======== Dataset excerpts
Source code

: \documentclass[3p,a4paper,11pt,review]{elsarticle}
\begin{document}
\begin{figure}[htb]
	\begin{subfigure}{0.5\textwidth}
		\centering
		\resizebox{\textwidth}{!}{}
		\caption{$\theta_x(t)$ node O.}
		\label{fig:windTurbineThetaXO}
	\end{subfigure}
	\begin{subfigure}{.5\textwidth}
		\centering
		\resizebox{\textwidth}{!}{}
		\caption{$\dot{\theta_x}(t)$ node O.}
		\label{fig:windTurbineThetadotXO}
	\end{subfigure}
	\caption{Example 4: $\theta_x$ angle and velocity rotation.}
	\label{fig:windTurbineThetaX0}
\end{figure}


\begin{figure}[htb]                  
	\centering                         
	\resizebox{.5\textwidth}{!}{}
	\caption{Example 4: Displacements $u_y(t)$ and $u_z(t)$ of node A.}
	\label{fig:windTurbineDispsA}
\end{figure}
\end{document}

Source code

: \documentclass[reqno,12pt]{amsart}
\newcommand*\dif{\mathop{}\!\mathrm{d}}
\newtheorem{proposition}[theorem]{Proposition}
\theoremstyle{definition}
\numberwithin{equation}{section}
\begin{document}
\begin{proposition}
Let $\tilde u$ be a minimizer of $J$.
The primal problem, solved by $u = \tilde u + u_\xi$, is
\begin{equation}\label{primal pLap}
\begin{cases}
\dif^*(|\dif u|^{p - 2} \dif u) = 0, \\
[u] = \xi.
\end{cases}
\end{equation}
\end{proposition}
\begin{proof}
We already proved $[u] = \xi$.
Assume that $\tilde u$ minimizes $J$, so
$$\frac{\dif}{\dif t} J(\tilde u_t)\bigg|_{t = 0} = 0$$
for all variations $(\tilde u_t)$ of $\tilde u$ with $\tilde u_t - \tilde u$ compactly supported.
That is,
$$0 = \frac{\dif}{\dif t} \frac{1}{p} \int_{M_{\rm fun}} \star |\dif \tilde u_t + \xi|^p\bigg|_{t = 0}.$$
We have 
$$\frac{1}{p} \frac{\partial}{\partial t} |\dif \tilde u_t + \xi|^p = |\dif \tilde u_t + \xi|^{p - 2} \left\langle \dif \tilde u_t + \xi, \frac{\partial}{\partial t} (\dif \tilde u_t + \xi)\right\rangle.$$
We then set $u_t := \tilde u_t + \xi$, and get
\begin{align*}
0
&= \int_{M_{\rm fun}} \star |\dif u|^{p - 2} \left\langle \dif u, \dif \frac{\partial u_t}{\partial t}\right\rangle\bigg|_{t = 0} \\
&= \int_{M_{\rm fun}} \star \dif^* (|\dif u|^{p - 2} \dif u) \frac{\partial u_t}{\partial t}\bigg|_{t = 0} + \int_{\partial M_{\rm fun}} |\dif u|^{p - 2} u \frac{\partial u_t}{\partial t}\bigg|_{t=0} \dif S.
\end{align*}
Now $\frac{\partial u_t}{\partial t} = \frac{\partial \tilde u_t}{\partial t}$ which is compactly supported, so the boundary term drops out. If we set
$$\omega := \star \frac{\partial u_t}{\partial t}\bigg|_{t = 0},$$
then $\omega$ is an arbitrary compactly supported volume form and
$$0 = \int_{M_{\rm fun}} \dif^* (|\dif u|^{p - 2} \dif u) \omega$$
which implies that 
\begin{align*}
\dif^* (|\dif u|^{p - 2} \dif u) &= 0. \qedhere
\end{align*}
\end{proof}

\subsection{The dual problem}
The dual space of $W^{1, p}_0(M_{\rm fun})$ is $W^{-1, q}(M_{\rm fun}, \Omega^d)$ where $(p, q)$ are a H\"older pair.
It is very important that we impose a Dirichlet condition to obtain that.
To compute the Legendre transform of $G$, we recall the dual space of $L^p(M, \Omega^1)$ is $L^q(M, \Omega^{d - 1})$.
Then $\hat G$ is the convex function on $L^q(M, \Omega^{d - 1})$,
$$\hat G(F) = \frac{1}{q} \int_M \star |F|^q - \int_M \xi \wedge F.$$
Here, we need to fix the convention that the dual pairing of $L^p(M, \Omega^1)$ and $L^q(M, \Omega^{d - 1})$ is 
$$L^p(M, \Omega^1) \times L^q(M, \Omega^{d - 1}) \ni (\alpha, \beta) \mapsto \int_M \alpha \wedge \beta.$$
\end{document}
================
(Description of the task): Count the lines above that include the string "textwidth". Write only the number.

(Exercise answer): 5